↓
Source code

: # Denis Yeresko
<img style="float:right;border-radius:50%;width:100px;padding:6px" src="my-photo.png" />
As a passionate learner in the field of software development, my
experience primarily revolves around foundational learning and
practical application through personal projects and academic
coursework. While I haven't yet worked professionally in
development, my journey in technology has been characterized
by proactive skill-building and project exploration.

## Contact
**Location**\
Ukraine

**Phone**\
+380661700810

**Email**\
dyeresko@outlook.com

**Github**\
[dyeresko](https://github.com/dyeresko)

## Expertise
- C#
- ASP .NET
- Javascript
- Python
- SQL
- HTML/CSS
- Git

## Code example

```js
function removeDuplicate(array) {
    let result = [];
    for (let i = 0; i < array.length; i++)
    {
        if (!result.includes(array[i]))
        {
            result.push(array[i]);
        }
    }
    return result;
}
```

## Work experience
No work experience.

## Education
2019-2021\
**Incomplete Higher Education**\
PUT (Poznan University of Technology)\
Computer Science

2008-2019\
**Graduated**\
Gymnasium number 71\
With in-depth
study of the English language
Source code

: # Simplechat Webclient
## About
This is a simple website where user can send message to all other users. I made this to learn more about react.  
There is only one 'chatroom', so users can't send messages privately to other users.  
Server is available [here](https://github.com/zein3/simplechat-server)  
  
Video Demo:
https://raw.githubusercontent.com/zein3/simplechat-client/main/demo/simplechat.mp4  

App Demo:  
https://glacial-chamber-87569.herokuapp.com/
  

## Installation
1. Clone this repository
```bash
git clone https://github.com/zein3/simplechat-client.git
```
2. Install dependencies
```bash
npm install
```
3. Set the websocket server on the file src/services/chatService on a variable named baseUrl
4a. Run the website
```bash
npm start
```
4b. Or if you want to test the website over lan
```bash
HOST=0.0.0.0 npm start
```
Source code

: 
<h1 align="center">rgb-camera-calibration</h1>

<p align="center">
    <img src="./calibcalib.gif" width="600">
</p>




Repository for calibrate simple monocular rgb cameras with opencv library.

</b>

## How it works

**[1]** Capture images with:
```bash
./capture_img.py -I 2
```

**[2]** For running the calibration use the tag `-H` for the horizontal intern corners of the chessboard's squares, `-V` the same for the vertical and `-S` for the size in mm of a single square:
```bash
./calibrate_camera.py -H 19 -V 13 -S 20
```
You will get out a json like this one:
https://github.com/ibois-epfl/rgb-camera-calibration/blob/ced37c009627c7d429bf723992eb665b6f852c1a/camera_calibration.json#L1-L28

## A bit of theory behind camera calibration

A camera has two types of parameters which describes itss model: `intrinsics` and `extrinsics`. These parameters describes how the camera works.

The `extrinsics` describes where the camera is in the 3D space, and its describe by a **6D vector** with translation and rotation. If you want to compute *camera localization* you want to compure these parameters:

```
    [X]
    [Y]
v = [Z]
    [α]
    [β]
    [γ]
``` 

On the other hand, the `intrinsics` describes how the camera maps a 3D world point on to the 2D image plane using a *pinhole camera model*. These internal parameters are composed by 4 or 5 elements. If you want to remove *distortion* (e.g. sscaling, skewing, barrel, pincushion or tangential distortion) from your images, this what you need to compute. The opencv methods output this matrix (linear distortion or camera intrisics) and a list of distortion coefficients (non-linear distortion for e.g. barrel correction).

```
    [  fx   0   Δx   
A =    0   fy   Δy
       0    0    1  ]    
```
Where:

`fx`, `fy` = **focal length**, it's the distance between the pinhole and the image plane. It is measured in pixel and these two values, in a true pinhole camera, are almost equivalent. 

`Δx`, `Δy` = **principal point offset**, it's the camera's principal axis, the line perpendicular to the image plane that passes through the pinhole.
↑
▶ **What you have to do**
Give back exactly the lines of the listing above, starting with its first line and ending with the line that holds "development, my journey".

▶ **Response to the task**
Source code

: # Denis Yeresko
<img style="float:right;border-radius:50%;width:100px;padding:6px" src="my-photo.png" />
As a passionate learner in the field of software development, my
experience primarily revolves around foundational learning and
practical application through personal projects and academic
coursework. While I haven't yet worked professionally in
development, my journey in technology has been characterized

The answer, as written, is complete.